Source material:
-------

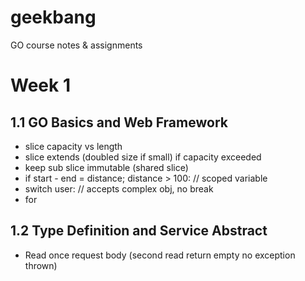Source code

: # geekbang
GO course notes &amp; assignments

# Week 1 
## 1.1 GO Basics and Web Framework
- slice capacity vs length
- slice extends (doubled size if small) if capacity exceeded
- keep sub slice immutable (shared slice)
- if start - end = distance; distance > 100:  // scoped variable
- switch user: // accepts complex obj, no break
- for

## 1.2 Type Definition and Service Abstract
- Read once request body (second read return empty no exception thrown)
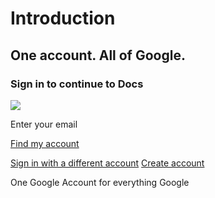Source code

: # Introduction

##  One account. All of Google.

###  Sign in to continue to Docs

![](https://ssl.gstatic.com/accounts/ui/avatar_2x.png)

 Enter your email

 [Find my account](https://accounts.google.com/signin/usernamerecovery?continue=https%3A%2F%2Fdocs.google.com%2Fdocument%2Fd%2F1sj0T-YeNhm-WzREff4UJ87VjzVjuuSR55RmWAowpo04%2Fedit&service=wise&hl=en)

 [Sign in with a different account](https://accounts.google.com/AccountChooser?continue=https%3A%2F%2Fdocs.google.com%2Fdocument%2Fd%2F1sj0T-YeNhm-WzREff4UJ87VjzVjuuSR55RmWAowpo04%2Fedit&followup=https%3A%2F%2Fdocs.google.com%2Fdocument%2Fd%2F1sj0T-YeNhm-WzREff4UJ87VjzVjuuSR55RmWAowpo04%2Fedit&service=wise&ltmpl=docs) [Create account](https://accounts.google.com/SignUp?service=wise&continue=https%3A%2F%2Fdocs.google.com%2Fdocument%2Fd%2F1sj0T-YeNhm-WzREff4UJ87VjzVjuuSR55RmWAowpo04%2Fedit&ltmpl=docs)

 One Google Account for everything Google

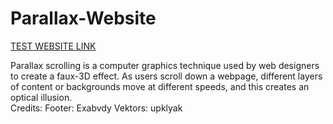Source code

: # Parallax-Website
<a href="https://peterpetor.github.io/Parallax-Website/">TEST WEBSITE LINK</a>

Parallax scrolling is a computer graphics technique used by web designers to create a faux-3D effect. As users scroll down a webpage, different layers of content or backgrounds move at different speeds, and this creates an optical illusion.
<br>
Credits:
Footer: Exabvdy
Vektors: upklyak
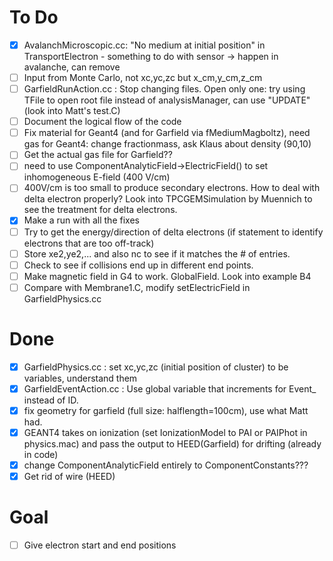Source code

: # To Do
- [x] AvalanchMicroscopic.cc: "No medium at initial position" in TransportElectron - something to do with sensor -> happen in avalanche, can remove
- [ ] Input from Monte Carlo, not xc,yc,zc but x_cm,y_cm,z_cm
- [ ] GarfieldRunAction.cc : Stop changing files. Open only one: try using TFile to open root file instead of analysisManager, can use "UPDATE" (look into Matt's test.C)
- [ ] Document the logical flow of the code
- [ ] Fix material for Geant4 (and for Garfield via fMediumMagboltz), need gas for Geant4: change fractionmass, ask Klaus about density (90,10)
- [ ] Get the actual gas file for Garfield??
- [ ] need to use ComponentAnalyticField->ElectricField() to set inhomogeneous E-field (400 V/cm)
- [ ] 400V/cm is too small to produce secondary electrons. How to deal with delta electron properly? Look into TPCGEMSimulation by Muennich to see the treatment for delta electrons.
- [x] Make a run with all the fixes
- [ ] Try to get the energy/direction of delta electrons (if statement to identify electrons that are too off-track) 
- [ ] Store xe2,ye2,... and also nc to see if it matches the # of entries.
- [ ] Check to see if collisions end up in different end points.
- [ ] Make magnetic field in G4 to work. GlobalField. Look into example B4
- [ ] Compare with Membrane1.C, modify setElectricField in GarfieldPhysics.cc
# Done
- [x] GarfieldPhysics.cc : set xc,yc,zc (initial position of cluster) to be variables, understand them
- [x] GarfieldEventAction.cc : Use global variable that increments for Event_ instead of ID.
- [x] fix geometry for garfield (full size: halflength=100cm), use what Matt had. 
- [x] GEANT4 takes on ionization (set IonizationModel to PAI or PAIPhot in physics.mac) and pass the output to HEED(Garfield) for drifting (already in code)
- [x] change ComponentAnalyticField entirely to ComponentConstants???
- [x] Get rid of wire (HEED)
# Goal
- [ ] Give electron start and end positions
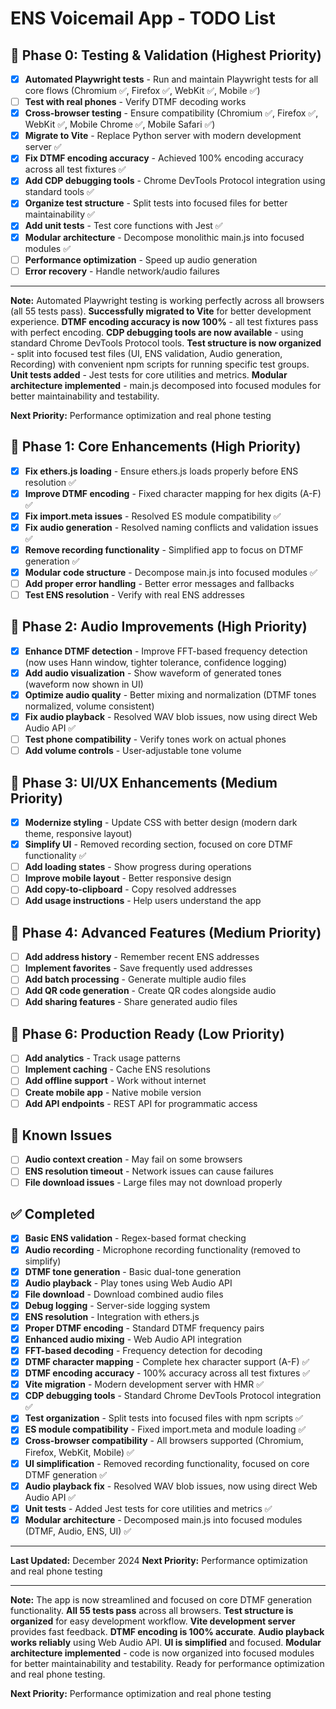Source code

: # ENS Voicemail App - TODO List

## 🧪 Phase 0: Testing & Validation (Highest Priority)
- [x] **Automated Playwright tests** - Run and maintain Playwright tests for all core flows (Chromium ✅, Firefox ✅, WebKit ✅, Mobile ✅)
- [ ] **Test with real phones** - Verify DTMF decoding works
- [x] **Cross-browser testing** - Ensure compatibility (Chromium ✅, Firefox ✅, WebKit ✅, Mobile Chrome ✅, Mobile Safari ✅)
- [x] **Migrate to Vite** - Replace Python server with modern development server ✅
- [x] **Fix DTMF encoding accuracy** - Achieved 100% encoding accuracy across all test fixtures ✅
- [x] **Add CDP debugging tools** - Chrome DevTools Protocol integration using standard tools ✅
- [x] **Organize test structure** - Split tests into focused files for better maintainability ✅
- [x] **Add unit tests** - Test core functions with Jest ✅
- [x] **Modular architecture** - Decompose monolithic main.js into focused modules ✅
- [ ] **Performance optimization** - Speed up audio generation
- [ ] **Error recovery** - Handle network/audio failures

---
**Note:** Automated Playwright testing is working perfectly across all browsers (all 55 tests pass). **Successfully migrated to Vite** for better development experience. **DTMF encoding accuracy is now 100%** - all test fixtures pass with perfect encoding. **CDP debugging tools are now available** - using standard Chrome DevTools Protocol tools. **Test structure is now organized** - split into focused test files (UI, ENS validation, Audio generation, Recording) with convenient npm scripts for running specific test groups. **Unit tests added** - Jest tests for core utilities and metrics. **Modular architecture implemented** - main.js decomposed into focused modules for better maintainability and testability.

**Next Priority:** Performance optimization and real phone testing

## 🚀 Phase 1: Core Enhancements (High Priority)
- [x] **Fix ethers.js loading** - Ensure ethers.js loads properly before ENS resolution ✅
- [x] **Improve DTMF encoding** - Fixed character mapping for hex digits (A-F) ✅
- [x] **Fix import.meta issues** - Resolved ES module compatibility ✅
- [x] **Fix audio generation** - Resolved naming conflicts and validation issues ✅
- [x] **Remove recording functionality** - Simplified app to focus on DTMF generation ✅
- [x] **Modular code structure** - Decompose main.js into focused modules ✅
- [ ] **Add proper error handling** - Better error messages and fallbacks
- [ ] **Test ENS resolution** - Verify with real ENS addresses

## 🎵 Phase 2: Audio Improvements (High Priority)
- [x] **Enhance DTMF detection** - Improve FFT-based frequency detection (now uses Hann window, tighter tolerance, confidence logging)
- [x] **Add audio visualization** - Show waveform of generated tones (waveform now shown in UI)
- [x] **Optimize audio quality** - Better mixing and normalization (DTMF tones normalized, volume consistent)
- [x] **Fix audio playback** - Resolved WAV blob issues, now using direct Web Audio API ✅
- [ ] **Test phone compatibility** - Verify tones work on actual phones
- [ ] **Add volume controls** - User-adjustable tone volume

## 🎨 Phase 3: UI/UX Enhancements (Medium Priority)
- [x] **Modernize styling** - Update CSS with better design (modern dark theme, responsive layout)
- [x] **Simplify UI** - Removed recording section, focused on core DTMF functionality ✅
- [ ] **Add loading states** - Show progress during operations
- [ ] **Improve mobile layout** - Better responsive design
- [ ] **Add copy-to-clipboard** - Copy resolved addresses
- [ ] **Add usage instructions** - Help users understand the app

## 🔧 Phase 4: Advanced Features (Medium Priority)
- [ ] **Add address history** - Remember recent ENS addresses
- [ ] **Implement favorites** - Save frequently used addresses
- [ ] **Add batch processing** - Generate multiple audio files
- [ ] **Add QR code generation** - Create QR codes alongside audio
- [ ] **Add sharing features** - Share generated audio files

## 📱 Phase 6: Production Ready (Low Priority)
- [ ] **Add analytics** - Track usage patterns
- [ ] **Implement caching** - Cache ENS resolutions
- [ ] **Add offline support** - Work without internet
- [ ] **Create mobile app** - Native mobile version
- [ ] **Add API endpoints** - REST API for programmatic access

## 🐛 Known Issues
- [ ] **Audio context creation** - May fail on some browsers
- [ ] **ENS resolution timeout** - Network issues can cause failures
- [ ] **File download issues** - Large files may not download properly

## ✅ Completed
- [x] **Basic ENS validation** - Regex-based format checking
- [x] **Audio recording** - Microphone recording functionality (removed to simplify)
- [x] **DTMF tone generation** - Basic dual-tone generation
- [x] **Audio playback** - Play tones using Web Audio API
- [x] **File download** - Download combined audio files
- [x] **Debug logging** - Server-side logging system
- [x] **ENS resolution** - Integration with ethers.js
- [x] **Proper DTMF encoding** - Standard DTMF frequency pairs
- [x] **Enhanced audio mixing** - Web Audio API integration
- [x] **FFT-based decoding** - Frequency detection for decoding
- [x] **DTMF character mapping** - Complete hex character support (A-F) ✅
- [x] **DTMF encoding accuracy** - 100% accuracy across all test fixtures ✅
- [x] **Vite migration** - Modern development server with HMR ✅
- [x] **CDP debugging tools** - Standard Chrome DevTools Protocol integration ✅
- [x] **Test organization** - Split tests into focused files with npm scripts ✅
- [x] **ES module compatibility** - Fixed import.meta and module loading ✅
- [x] **Cross-browser compatibility** - All browsers supported (Chromium, Firefox, WebKit, Mobile) ✅
- [x] **UI simplification** - Removed recording functionality, focused on core DTMF generation ✅
- [x] **Audio playback fix** - Resolved WAV blob issues, now using direct Web Audio API ✅
- [x] **Unit tests** - Added Jest tests for core utilities and metrics ✅
- [x] **Modular architecture** - Decomposed main.js into focused modules (DTMF, Audio, ENS, UI) ✅

---
**Last Updated:** December 2024
**Next Priority:** Performance optimization and real phone testing

---
**Note:** The app is now streamlined and focused on core DTMF generation functionality. **All 55 tests pass** across all browsers. **Test structure is organized** for easy development workflow. **Vite development server** provides fast feedback. **DTMF encoding is 100% accurate**. **Audio playback works reliably** using Web Audio API. **UI is simplified** and focused. **Modular architecture implemented** - code is now organized into focused modules for better maintainability and testability. Ready for performance optimization and real phone testing.

**Next Priority:** Performance optimization and real phone testing 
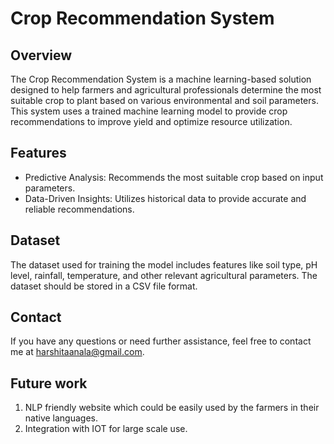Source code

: # Crop Recommendation System
## Overview
The Crop Recommendation System is a machine learning-based solution designed to help farmers and agricultural professionals determine the most suitable crop to plant based on various environmental and soil parameters. This system uses a trained machine learning model to provide crop recommendations to improve yield and optimize resource utilization.

## Features
* Predictive Analysis: Recommends the most suitable crop based on input parameters.
* Data-Driven Insights: Utilizes historical data to provide accurate and reliable recommendations.

## Dataset
The dataset used for training the model includes features like soil type, pH level, rainfall, temperature, and other relevant agricultural parameters. The dataset should be stored in a CSV file format.

## Contact
If you have any questions or need further assistance, feel free to contact me at harshitaanala@gmail.com.

## Future work
1) NLP friendly website which could be easily used by the farmers in their native languages.
2) Integration with IOT for large scale use.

-------

Exercise: A copy of each line in the data above that holds the string "Verify" is needed.

The completed task:
- [ ] **Test with real phones** - Verify DTMF decoding works
- [ ] **Test ENS resolution** - Verify with real ENS addresses
- [ ] **Test phone compatibility** - Verify tones work on actual phones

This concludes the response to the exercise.